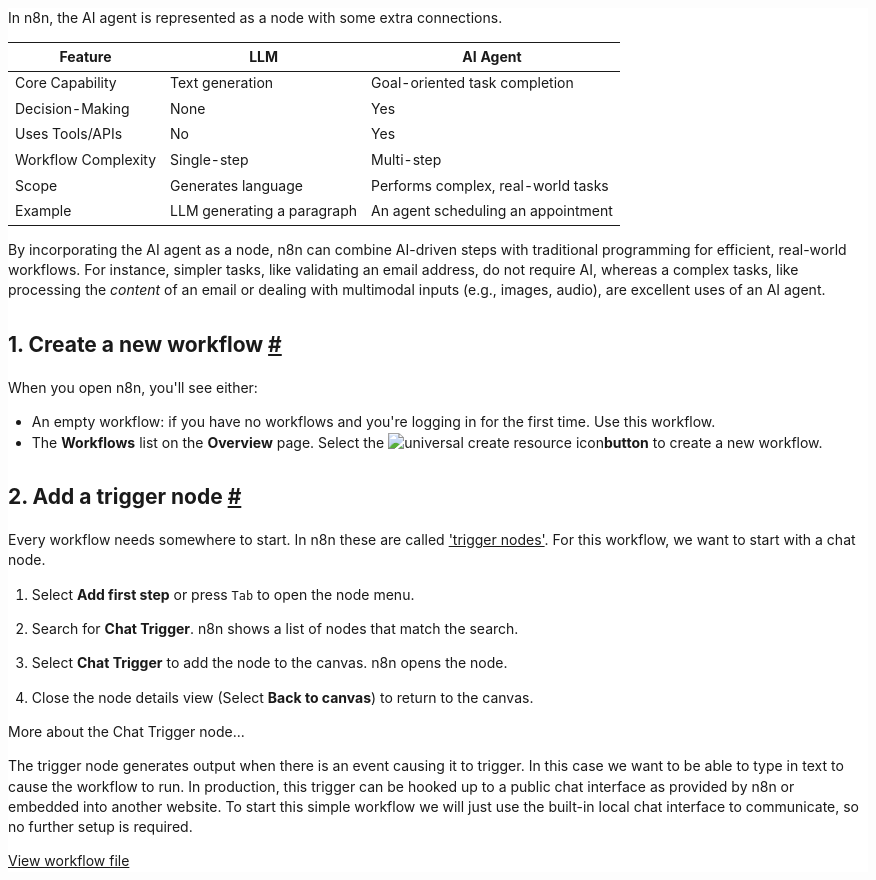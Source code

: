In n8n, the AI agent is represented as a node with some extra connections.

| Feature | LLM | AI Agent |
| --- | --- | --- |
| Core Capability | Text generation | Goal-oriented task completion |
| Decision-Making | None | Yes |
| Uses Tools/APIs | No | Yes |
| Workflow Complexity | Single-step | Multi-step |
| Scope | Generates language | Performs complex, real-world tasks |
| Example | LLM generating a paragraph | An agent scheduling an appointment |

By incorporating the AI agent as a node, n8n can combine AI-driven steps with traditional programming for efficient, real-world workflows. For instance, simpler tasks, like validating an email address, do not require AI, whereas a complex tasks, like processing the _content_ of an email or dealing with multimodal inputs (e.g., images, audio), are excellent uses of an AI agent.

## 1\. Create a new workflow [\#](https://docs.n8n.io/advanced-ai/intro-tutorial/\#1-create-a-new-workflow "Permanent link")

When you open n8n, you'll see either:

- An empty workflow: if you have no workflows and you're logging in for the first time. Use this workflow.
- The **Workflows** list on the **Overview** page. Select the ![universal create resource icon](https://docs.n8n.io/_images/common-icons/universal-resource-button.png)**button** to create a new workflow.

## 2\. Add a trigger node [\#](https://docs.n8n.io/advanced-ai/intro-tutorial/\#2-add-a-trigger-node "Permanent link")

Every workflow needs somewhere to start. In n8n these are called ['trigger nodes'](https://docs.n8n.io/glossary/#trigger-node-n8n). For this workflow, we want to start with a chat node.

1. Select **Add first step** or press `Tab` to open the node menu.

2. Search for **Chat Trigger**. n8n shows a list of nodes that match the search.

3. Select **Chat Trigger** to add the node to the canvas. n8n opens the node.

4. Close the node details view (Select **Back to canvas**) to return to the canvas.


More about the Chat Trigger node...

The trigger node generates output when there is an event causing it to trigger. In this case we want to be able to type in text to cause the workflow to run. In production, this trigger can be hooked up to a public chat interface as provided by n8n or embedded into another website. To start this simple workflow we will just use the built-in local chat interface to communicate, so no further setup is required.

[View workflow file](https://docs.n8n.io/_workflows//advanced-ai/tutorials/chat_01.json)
· · · ·
_Task brief_: For this exercise, please output exactly the lines above starting at the line with "1. Select **Add" and ending at the line with "More about the Chat Trigger node...", ends included.

_Solution for this problem_:
1. Select **Add first step** or press `Tab` to open the node menu.

2. Search for **Chat Trigger**. n8n shows a list of nodes that match the search.

3. Select **Chat Trigger** to add the node to the canvas. n8n opens the node.

4. Close the node details view (Select **Back to canvas**) to return to the canvas.


More about the Chat Trigger node...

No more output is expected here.